Sirius m'a demandée de t'écrire que l'Éclair de Feu que tu as reçu à Noël vient de lui – même si je n'en ai jamais vraiment douté, il tenait à ce que tu le saches. Remercie Hermione, c'est Pattenrond qui a apporté le bon de commande à Pré-au-Lard. L'argent venait de notre coffre familial à Gringotts. Même si je ne suis pas celle qui te l'a envoyée, considère cela comme un cadeau de ton parrain et de ta marraine pour tes treize ans.
Harry, comme je te l'ai dit avant que nous ne partions je suis désolée de n'avoir pas eu le temps de tout te raconter. Je suis consciente que ces douze années ne seront pas faciles à rattraper, entre toi, Sirius et moi, mais je sais aussi qu'un jour tu viendras habiter avec nous. Ce n'est qu'une question de temps.
Si jamais tu as besoin de nous, écris-nous. Ta chouette saura où nous trouver. Nous t'écrirons bientôt une autre lettre et, quant à moi, je reviendrai dés que Sirius sera en sécurité. La place d'Eva Orgall est à Poudlard.
VCB & SOB
P.S : Dis à Ron de garder le hibou, c'est à cause de nous s'il n'a plus de rat.
P.P.S : Nous avons joint un petit quelque chose qui devrait te faciliter la vie à Poudlard.
Cher Remus,
Il semble que le destin se joue de nous. Il y a douze ans, c'était toi qui partais sans un mot. Cette fois, c'est moi. L'ironie du sort porte à rire, n'est-ce pas ?
Je suis désolée, mais je n'avais pas le choix. Je ne pouvais pas le laisser seul, au risque qu'il ne commette quelques imprudences et qu'on le retrouve. Tu ne peux que me comprendre, tu le connais aussi bien que moi.
Je ne compte pas rester en cavale longtemps. Avec l'incident de la pleine lune, tu as dû te faire renvoyer et je ne veux pas laisser Harry seul à Poudlard. L'idée même que Peter soit toujours en liberté et que je ne sois pas parvenue à l'arrêter suffit à m'inquiéter, quoique je doute qu'il ait le courage de faire quoi que ce soit.
Pour l'instant, nous sommes cachés là où le Ministère ne peut pas nous trouver. Je ne peux pas te dire où exactement. Sache simplement que nous sommes déjà loin.

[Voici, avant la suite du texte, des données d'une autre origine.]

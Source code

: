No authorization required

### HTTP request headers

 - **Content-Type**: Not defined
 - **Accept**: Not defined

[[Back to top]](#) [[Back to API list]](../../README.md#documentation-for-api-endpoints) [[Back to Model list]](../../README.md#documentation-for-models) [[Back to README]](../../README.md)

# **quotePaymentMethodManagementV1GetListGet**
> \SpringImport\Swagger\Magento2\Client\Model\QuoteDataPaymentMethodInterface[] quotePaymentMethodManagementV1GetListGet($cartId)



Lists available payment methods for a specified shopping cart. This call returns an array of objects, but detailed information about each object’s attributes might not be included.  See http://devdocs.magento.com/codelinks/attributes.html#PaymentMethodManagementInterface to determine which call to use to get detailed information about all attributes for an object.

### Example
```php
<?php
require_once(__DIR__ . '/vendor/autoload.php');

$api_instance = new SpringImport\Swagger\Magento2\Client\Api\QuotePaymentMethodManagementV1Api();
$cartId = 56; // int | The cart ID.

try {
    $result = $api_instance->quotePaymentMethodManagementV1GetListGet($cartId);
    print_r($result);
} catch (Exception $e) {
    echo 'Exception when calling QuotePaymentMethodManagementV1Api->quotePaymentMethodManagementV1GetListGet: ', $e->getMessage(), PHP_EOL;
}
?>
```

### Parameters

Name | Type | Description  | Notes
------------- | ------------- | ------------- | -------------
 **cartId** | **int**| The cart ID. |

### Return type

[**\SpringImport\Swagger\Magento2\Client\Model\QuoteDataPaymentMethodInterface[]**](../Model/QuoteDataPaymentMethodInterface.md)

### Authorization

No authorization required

Nous n'avons pas assez parlé, cette année. C'est ma faute, j'en suis consciente. J'ai tenté de me convaincre que je ne t'aimais plus, que je te haïssais et que c'était bien mieux ainsi. Mais je suis fatiguée de mentir, de me mentir. La vérité c'est que je ne t'ai pas oublié et que je t'aime toujours.
J'espère te trouver là à mon retour. Tu as encore beaucoup de choses à me dire et je suis prête à les entendre.
Je t'écrirai bientôt, mais ne me réponds pas. Nous ne pouvons pas prendre le risque d'être repéré et Sirius préfère privilégier les lettres de Harry.
Nous nous…
Elle suspendit sa plume au dessus du parchemin. Allongée sur un lit de fortune, elle n'était toujours pas en excellente forme et elle avait laissé Sirius partir en éclaireur avant qu'ils ne quittent leur cachette. Elle n'avait plus beaucoup de temps devant elle et la chouette qu'elle avait récupérée piaffait d'impatience. Elle lui caressa la tête pour l'apaiser et soupira.
« Nocta ? C'est bon la voie est libre, on peut y aller.
- J'arrive, donne moi deux minutes. »
Nous nous reverrons bientôt, sois en certain,
VCB
P.S : Je comprends pourquoi tu es parti. Je sais que je finirai par te pardonner.
Elle traça la dernière lettre de sa missive le cœur battant et la plia. Elle récupéra de la cire de la bougie allumée sur sa tête de lit et la fit couler pour la sceller. Elle n'avait pas de quoi appliquer le moindre cachet, aussi attendit-elle que le tâche blanchâtre se solidifie avant de fixer le parchemin à la patte de l'animal.
« Remus Lupin, » chuchota-t-elle. « Aussi vite que possible.
- Nocta ?
- Je suis là. »
Elle regarda l'oiseau s'envoler et soupira. Oui, elle était là.